Forty years later, my colleagues at Flowminder are using location data from mobile phones to nowcast and predict population displacement after major disasters. Focusing on the devastating 2010 Haiti earthquake, the team analyzed the movement of 1.9 million mobile users before and after the earthquake. Naturally, the Flowminder team expected that the mass exodus from Port-au-Prince would be rather challenging to predict. Surprisingly, however, the predictability of people’s movements remained high and even increased during the three-month period following the earthquake.

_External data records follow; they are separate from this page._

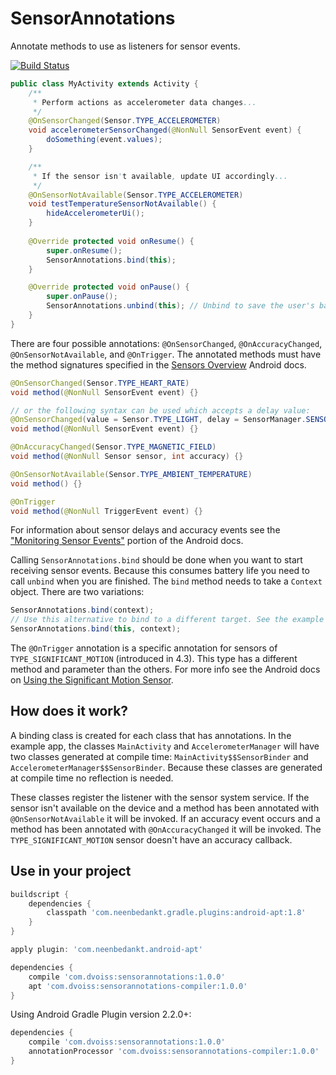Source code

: # SensorAnnotations

Annotate methods to use as listeners for sensor events.

[![Build Status](https://travis-ci.org/dvoiss/SensorAnnotations.svg?branch=master)](https://travis-ci.org/dvoiss/SensorAnnotations)

```java
public class MyActivity extends Activity {
    /**
     * Perform actions as accelerometer data changes...
     */
    @OnSensorChanged(Sensor.TYPE_ACCELEROMETER)
    void accelerometerSensorChanged(@NonNull SensorEvent event) {
        doSomething(event.values);
    }

    /**
     * If the sensor isn't available, update UI accordingly...
     */
    @OnSensorNotAvailable(Sensor.TYPE_ACCELEROMETER)
    void testTemperatureSensorNotAvailable() {
        hideAccelerometerUi();
    }
    
    @Override protected void onResume() {
        super.onResume();
        SensorAnnotations.bind(this);
    }

    @Override protected void onPause() {
        super.onPause();
        SensorAnnotations.unbind(this); // Unbind to save the user's battery life.
    }
}
```

There are four possible annotations: `@OnSensorChanged`, `@OnAccuracyChanged`, `@OnSensorNotAvailable`, and `@OnTrigger`. The annotated methods must have the method signatures specified in the [Sensors Overview](https://developer.android.com/guide/topics/sensors/sensors_overview.html) Android docs.

```java
@OnSensorChanged(Sensor.TYPE_HEART_RATE)
void method(@NonNull SensorEvent event) {}

// or the following syntax can be used which accepts a delay value:
@OnSensorChanged(value = Sensor.TYPE_LIGHT, delay = SensorManager.SENSOR_DELAY_NORMAL)
void method(@NonNull SensorEvent event) {}

@OnAccuracyChanged(Sensor.TYPE_MAGNETIC_FIELD)
void method(@NonNull Sensor sensor, int accuracy) {}

@OnSensorNotAvailable(Sensor.TYPE_AMBIENT_TEMPERATURE)
void method() {}

@OnTrigger
void method(@NonNull TriggerEvent event) {}
```

For information about sensor delays and accuracy events see the ["Monitoring Sensor Events"](https://developer.android.com/guide/topics/sensors/sensors_overview.html#sensors-monitor) portion of the Android docs.

Calling `SensorAnnotations.bind` should be done when you want to start receiving sensor events. Because this consumes battery life you need to call `unbind` when you are finished. The `bind` method needs to take a `Context` object. There are two variations:

```java
SensorAnnotations.bind(context);
// Use this alternative to bind to a different target. See the example application.
SensorAnnotations.bind(this, context);
```

The `@OnTrigger` annotation is a specific annotation for sensors of `TYPE_SIGNIFICANT_MOTION` (introduced in 4.3). This type has a different method and parameter than the others. For more info see the Android docs on [Using the Significant Motion Sensor](https://developer.android.com/guide/topics/sensors/sensors_motion.html#sensors-motion-significant).

## How does it work?

A binding class is created for each class that has annotations. In the example app, the classes `MainActivity` and `AccelerometerManager` will have two classes generated at compile time: `MainActivity$$SensorBinder` and `AccelerometerManager$$SensorBinder`. Because these classes are generated at compile time no reflection is needed.

These classes register the listener with the sensor system service. If the sensor isn't available on the device and a method has been annotated with `@OnSensorNotAvailable` it will be invoked. If an accuracy event occurs and a method has been annotated with `@OnAccuracyChanged` it will be invoked. The `TYPE_SIGNIFICANT_MOTION` sensor doesn't have an accuracy callback.

## Use in your project

```groovy
buildscript {
    dependencies {
        classpath 'com.neenbedankt.gradle.plugins:android-apt:1.8'
    }
}

apply plugin: 'com.neenbedankt.android-apt'

dependencies {
    compile 'com.dvoiss:sensorannotations:1.0.0'
    apt 'com.dvoiss:sensorannotations-compiler:1.0.0'
}
```

Using Android Gradle Plugin version 2.2.0+:

```groovy
dependencies {
    compile 'com.dvoiss:sensorannotations:1.0.0'
    annotationProcessor 'com.dvoiss:sensorannotations-compiler:1.0.0'
}
```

The team just released their findings in a peer-reviewed study entitled: “Predictability of population displacement after the 2010 Haiti earthquake” (PNAS 2012). As the analysis reveals, “the destinations of people who left the capital during the first three weeks after the earthquake was highly correlated with their mobility patterns during normal times, and specifically with the locations in which people had significant social bonds, as measured by where they spent Christmas and New Year holidays” (PNAS 2012).

For the people who left Port-au-Prince, the duration of their stay outside the city, as well as the time for their return, all followed a skewed, fat-tailed distribution. The findings suggest that population movements during disasters may be significantly more predictable than previously thought” (PNAS 2012). Intriguingly, the analysis also revealed the period of time that people in Port-au-Prince waited to leave the city (and then return) was “power-law distributed, both during normal days and after the earthquake, albeit with different exponents (PNAS 2012).” Clearly then, “[p]eople’s movements are highly influenced by their historic behavior and their social bonds, and this fact remained even after one of the most severe disasters in history” (PNAS 2012).


I wonder how this approach could be used in combination with crowdsourced satellite imagery analysis on the one hand and with Agent Based Models on the other. In terms of crowdsourcing, I have in mind the work carried out by the Standby Volunteer Task Force (SBTF) in partnership with UNHCR and Tomnod in Somalia last year. SBTF volunteers (“Mapsters”) tagged over a quarter million features that looked liked IDP shelters in under 120 hours, yielding a triangulated country of approximately 47,500 shelters.

In terms of Agent Based Models (ABMs), some colleagues and I  worked on “simulating population displacements following a crisis”  back in 2006 while at the Santa Fe Institute (SFI). We decided to use an Agent Based Model because the data on population movement was simply not within our reach. Moreover, we were particularly interested in modeling movements of ethnic populations after a political crisis and thus within the context of a politically charged environment.

So we included a preference for “safety in numbers” within the model. This parameter can easily be tweaked to reflect a preference for moving to locations that allow for the maintenance of social bonds as identified in the Flowminder study. The figure above lists all the parameters we used in our simple decision theoretic model.

The output below depicts the Agent Based Model in action. The multi-colored panels on the left depict the geographical location of ethnic groups at a certain period of time after the crisis escalates. The red panels on the right depict the underlying social networks and bonds that correspond to the geographic distribution just described. The main variable we played with was the size or magnitude of the sudden onset crisis to determine whether and how people might move differently around various ethnic enclaves. The study long with the results are available in this PDF.

In sum, it would be interesting to carry out Flowminder’s analysis in combination with crowdsourced satellite imagery analysis and live sensor data feeding into an Agent Base Model. Dissertation, anyone?